Records for this task>
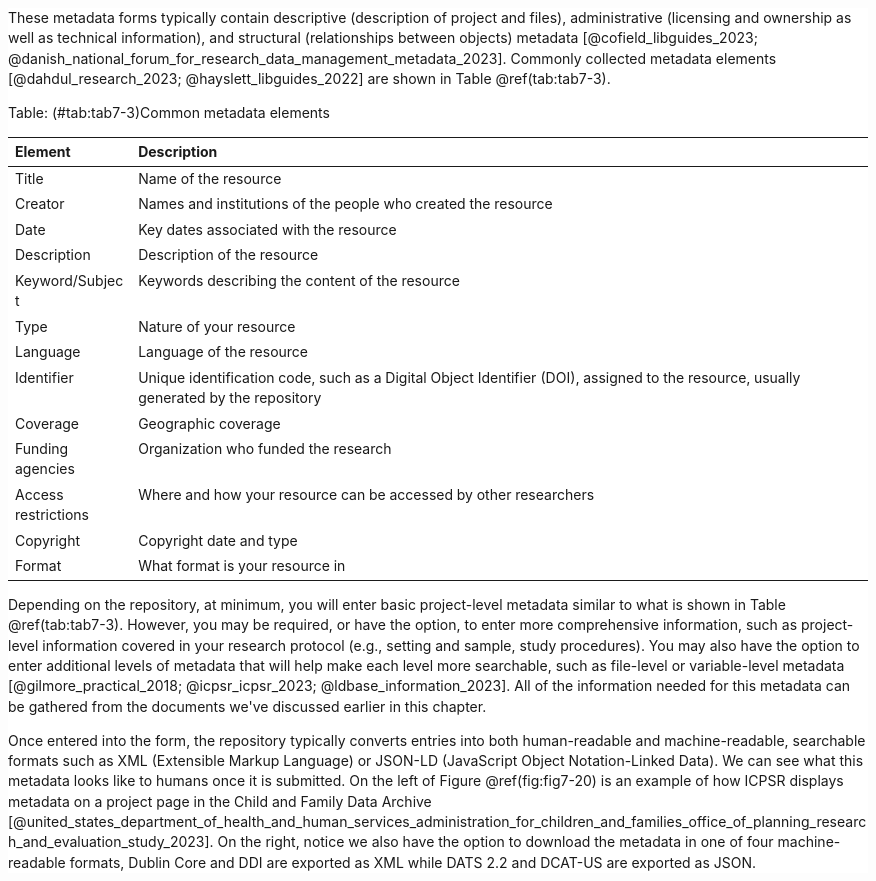 These metadata forms typically contain descriptive (description of project and files), administrative (licensing and ownership as well as technical information), and structural (relationships between objects) metadata [@cofield_libguides_2023; @danish_national_forum_for_research_data_management_metadata_2023]. Commonly collected metadata elements [@dahdul_research_2023; @hayslett_libguides_2022] are shown in Table \@ref(tab:tab7-3).


Table: (\#tab:tab7-3)Common metadata elements

|Element             |Description                                                                                                                          |
|:-------------------|:------------------------------------------------------------------------------------------------------------------------------------|
|Title               |Name of the resource                                                                                                                 |
|Creator             |Names and institutions of the people who created the resource                                                                        |
|Date                |Key dates associated with the resource                                                                                               |
|Description         |Description of the resource                                                                                                          |
|Keyword/Subject     |Keywords describing the content of the resource                                                                                      |
|Type                |Nature of your resource                                                                                                              |
|Language            |Language of the resource                                                                                                             |
|Identifier          |Unique identification code, such as a Digital Object Identifier (DOI), assigned to the resource, usually generated by the repository |
|Coverage            |Geographic coverage                                                                                                                  |
|Funding agencies    |Organization who funded the research                                                                                                 |
|Access restrictions |Where and how your resource can be accessed by other researchers                                                                     |
|Copyright           |Copyright date and type                                                                                                              |
|Format              |What format is your resource in                                                                                                      |

Depending on the repository, at minimum, you will enter basic project-level metadata similar to what is shown in Table \@ref(tab:tab7-3). However, you may be required, or have the option, to enter more comprehensive information, such as project-level information covered in your research protocol (e.g., setting and sample, study procedures). You may also have the option to enter additional levels of metadata that will help make each level more searchable, such as file-level or variable-level metadata [@gilmore_practical_2018; @icpsr_icpsr_2023; @ldbase_information_2023]. All of the information needed for this metadata can be gathered from the documents we've discussed earlier in this chapter. 

Once entered into the form, the repository typically converts entries into both human-readable and machine-readable, searchable formats such as XML (Extensible Markup Language) or JSON-LD (JavaScript Object Notation-Linked Data). We can see what this metadata looks like to humans once it is submitted. On the left of Figure \@ref(fig:fig7-20) is an example of how ICPSR displays metadata on a project page in the Child and Family Data Archive [@united_states_department_of_health_and_human_services_administration_for_children_and_families_office_of_planning_research_and_evaluation_study_2023]. On the right, notice we also have the option to download the metadata in one of four machine-readable formats, Dublin Core and DDI are exported as XML while DATS 2.2 and DCAT-US are exported as JSON. 

<div class="figure" style="text-align: center">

What this task involves> Start with the line above that contains "date and type" and stop after the line that contains "Depending on the". Output those lines exactly, and only those.

Answer to this problem>
|Copyright           |Copyright date and type                                                                                                              |
|Format              |What format is your resource in                                                                                                      |

Depending on the repository, at minimum, you will enter basic project-level metadata similar to what is shown in Table \@ref(tab:tab7-3). However, you may be required, or have the option, to enter more comprehensive information, such as project-level information covered in your research protocol (e.g., setting and sample, study procedures). You may also have the option to enter additional levels of metadata that will help make each level more searchable, such as file-level or variable-level metadata [@gilmore_practical_2018; @icpsr_icpsr_2023; @ldbase_information_2023]. All of the information needed for this metadata can be gathered from the documents we've discussed earlier in this chapter. 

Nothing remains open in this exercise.